WHAT IS NEEDED — Copy every entry below exactly, and keep out the pictures.

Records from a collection
- Opening Delimiter -

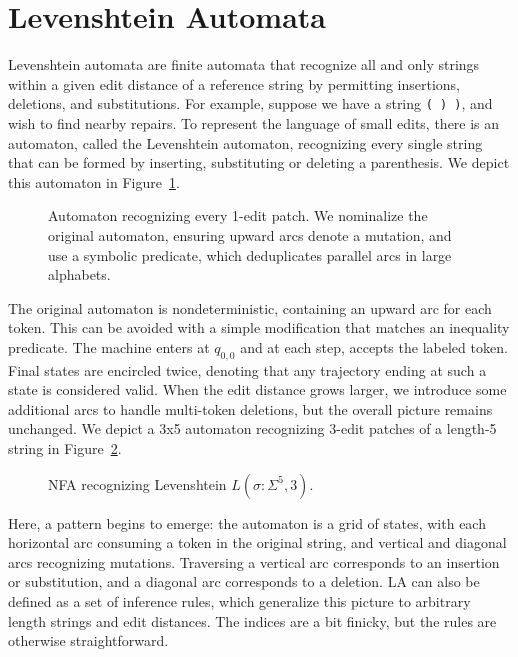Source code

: \section{Levenshtein Automata}

Levenshtein automata are finite automata that recognize all and only strings within a given edit distance of a reference string by permitting insertions, deletions, and substitutions. For example, suppose we have a string \texttt{( ) )}, and wish to find nearby repairs. To represent the language of small edits, there is an automaton, called the Levenshtein automaton, recognizing every single string that can be formed by inserting, substituting or deleting a parenthesis. We depict this automaton in Figure~\ref{fig:lev_automaton}.

\begin{figure}[h!]
  
  \caption{Automaton recognizing every 1-edit patch. We nominalize the original automaton, ensuring upward arcs denote a mutation, and use a symbolic predicate, which deduplicates parallel arcs in large alphabets.}\label{fig:lev_automaton}\vspace{-5pt}
\end{figure}

The original automaton is nondeterministic, containing an upward arc for each token. This can be avoided with a simple modification that matches an inequality predicate. The machine enters at $q_{0, 0}$ and at each step, accepts the labeled token. Final states are encircled twice, denoting that any trajectory ending at such a state is considered valid.
When the edit distance grows larger, we introduce some additional arcs to handle multi-token deletions, but the overall picture remains unchanged. We depict a 3x5 automaton recognizing 3-edit patches of a length-5 string in Figure~\ref{fig:lev_nfa}.

\begin{figure}
  \begin{center}
    
  \end{center}
  \caption{NFA recognizing Levenshtein $L(\sigma: \Sigma^5, 3)$.}\label{fig:lev_nfa}
\end{figure}

Here, a pattern begins to emerge: the automaton is a grid of states, with each horizontal arc consuming a token in the original string, and vertical and diagonal arcs recognizing mutations. Traversing a vertical arc corresponds to an insertion or substitution, and a diagonal arc corresponds to a deletion. LA can also be defined as a set of inference rules, which generalize this picture to arbitrary length strings and edit distances. The indices are a bit finicky, but the rules are otherwise straightforward.

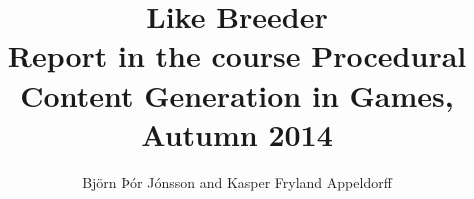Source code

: \documentclass[]{article}
\title{Like Breeder\\ \small Report in the course Procedural Content Generation in Games, Autumn 2014}
\author{Björn Þór Jónsson and Kasper Fryland Appeldorff}
\begin{document}
\maketitle

\begin{abstract}

\end{abstract}

\section{}
\end{document}

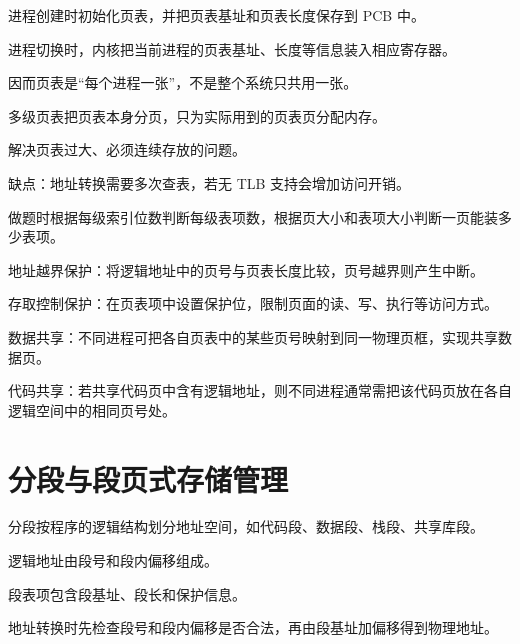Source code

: \begin{points}
  \item 进程创建时初始化页表，并把页表基址和页表长度保存到 PCB 中。
  \item 进程切换时，内核把当前进程的页表基址、长度等信息装入相应寄存器。
  \item 因而页表是“每个进程一张”，不是整个系统只共用一张。
\end{points}


\begin{points}
  \item 多级页表把页表本身分页，只为实际用到的页表页分配内存。
  \item 解决页表过大、必须连续存放的问题。
  \item 缺点：地址转换需要多次查表，若无 TLB 支持会增加访问开销。
  \item 做题时根据每级索引位数判断每级表项数，根据页大小和表项大小判断一页能装多少表项。
\end{points}

\begin{points}
  \item 地址越界保护：将逻辑地址中的页号与页表长度比较，页号越界则产生中断。
  \item 存取控制保护：在页表项中设置保护位，限制页面的读、写、执行等访问方式。
  \item 数据共享：不同进程可把各自页表中的某些页号映射到同一物理页框，实现共享数据页。
  \item 代码共享：若共享代码页中含有逻辑地址，则不同进程通常需把该代码页放在各自逻辑空间中的相同页号处。
\end{points}


\section{分段与段页式存储管理}
\begin{points}
  \item 分段按程序的逻辑结构划分地址空间，如代码段、数据段、栈段、共享库段。
  \item 逻辑地址由段号和段内偏移组成。
  \item 段表项包含段基址、段长和保护信息。
  \item 地址转换时先检查段号和段内偏移是否合法，再由段基址加偏移得到物理地址。
\end{points}

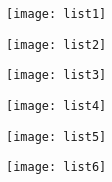 \documentclass[russian,utf8, a1paper]{eskdgraph}
\begin{document}
\begin{ESKDdrawing}

\texttt{[image: list1]}

\end{ESKDdrawing}

\begin{ESKDdrawing}
\texttt{[image: list2]}
\end{ESKDdrawing}

\begin{ESKDdrawing}
\texttt{[image: list3]}
\end{ESKDdrawing}

\begin{ESKDdrawing}
\texttt{[image: list4]}
\end{ESKDdrawing}

\begin{ESKDdrawing}
\texttt{[image: list5]}
\end{ESKDdrawing}

\begin{ESKDdrawing}
\texttt{[image: list6]}
\end{ESKDdrawing}
\end{document}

- Closing Delimiter -

EXERCISE RESPONSE —
Source code

: \section{Levenshtein Automata}

Levenshtein automata are finite automata that recognize all and only strings within a given edit distance of a reference string by permitting insertions, deletions, and substitutions. For example, suppose we have a string \texttt{( ) )}, and wish to find nearby repairs. To represent the language of small edits, there is an automaton, called the Levenshtein automaton, recognizing every single string that can be formed by inserting, substituting or deleting a parenthesis. We depict this automaton in Figure~\ref{fig:lev_automaton}.

\begin{figure}[h!]
  
  \caption{Automaton recognizing every 1-edit patch. We nominalize the original automaton, ensuring upward arcs denote a mutation, and use a symbolic predicate, which deduplicates parallel arcs in large alphabets.}\label{fig:lev_automaton}\vspace{-5pt}
\end{figure}

The original automaton is nondeterministic, containing an upward arc for each token. This can be avoided with a simple modification that matches an inequality predicate. The machine enters at $q_{0, 0}$ and at each step, accepts the labeled token. Final states are encircled twice, denoting that any trajectory ending at such a state is considered valid.
When the edit distance grows larger, we introduce some additional arcs to handle multi-token deletions, but the overall picture remains unchanged. We depict a 3x5 automaton recognizing 3-edit patches of a length-5 string in Figure~\ref{fig:lev_nfa}.

\begin{figure}
  \begin{center}
    
  \end{center}
  \caption{NFA recognizing Levenshtein $L(\sigma: \Sigma^5, 3)$.}\label{fig:lev_nfa}
\end{figure}

Here, a pattern begins to emerge: the automaton is a grid of states, with each horizontal arc consuming a token in the original string, and vertical and diagonal arcs recognizing mutations. Traversing a vertical arc corresponds to an insertion or substitution, and a diagonal arc corresponds to a deletion. LA can also be defined as a set of inference rules, which generalize this picture to arbitrary length strings and edit distances. The indices are a bit finicky, but the rules are otherwise straightforward.

Source code

: \documentclass[]{article}
\title{Like Breeder\\ \small Report in the course Procedural Content Generation in Games, Autumn 2014}
\author{Björn Þór Jónsson and Kasper Fryland Appeldorff}
\begin{document}
\maketitle

\begin{abstract}

\end{abstract}

\section{}
\end{document}

Source code

: \begin{points}
  \item 进程创建时初始化页表，并把页表基址和页表长度保存到 PCB 中。
  \item 进程切换时，内核把当前进程的页表基址、长度等信息装入相应寄存器。
  \item 因而页表是“每个进程一张”，不是整个系统只共用一张。
\end{points}


\begin{points}
  \item 多级页表把页表本身分页，只为实际用到的页表页分配内存。
  \item 解决页表过大、必须连续存放的问题。
  \item 缺点：地址转换需要多次查表，若无 TLB 支持会增加访问开销。
  \item 做题时根据每级索引位数判断每级表项数，根据页大小和表项大小判断一页能装多少表项。
\end{points}

\begin{points}
  \item 地址越界保护：将逻辑地址中的页号与页表长度比较，页号越界则产生中断。
  \item 存取控制保护：在页表项中设置保护位，限制页面的读、写、执行等访问方式。
  \item 数据共享：不同进程可把各自页表中的某些页号映射到同一物理页框，实现共享数据页。
  \item 代码共享：若共享代码页中含有逻辑地址，则不同进程通常需把该代码页放在各自逻辑空间中的相同页号处。
\end{points}


\section{分段与段页式存储管理}
\begin{points}
  \item 分段按程序的逻辑结构划分地址空间，如代码段、数据段、栈段、共享库段。
  \item 逻辑地址由段号和段内偏移组成。
  \item 段表项包含段基址、段长和保护信息。
  \item 地址转换时先检查段号和段内偏移是否合法，再由段基址加偏移得到物理地址。
\end{points}

 \documentclass[russian,utf8, a1paper]{eskdgraph}
\begin{document}
\begin{ESKDdrawing}

\texttt{[image: list1]}

\end{ESKDdrawing}

\begin{ESKDdrawing}
\texttt{[image: list2]}
\end{ESKDdrawing}

\begin{ESKDdrawing}
\texttt{[image: list3]}
\end{ESKDdrawing}

\begin{ESKDdrawing}
\texttt{[image: list4]}
\end{ESKDdrawing}

\begin{ESKDdrawing}
\texttt{[image: list5]}
\end{ESKDdrawing}

\begin{ESKDdrawing}
\texttt{[image: list6]}
\end{ESKDdrawing}
\end{document}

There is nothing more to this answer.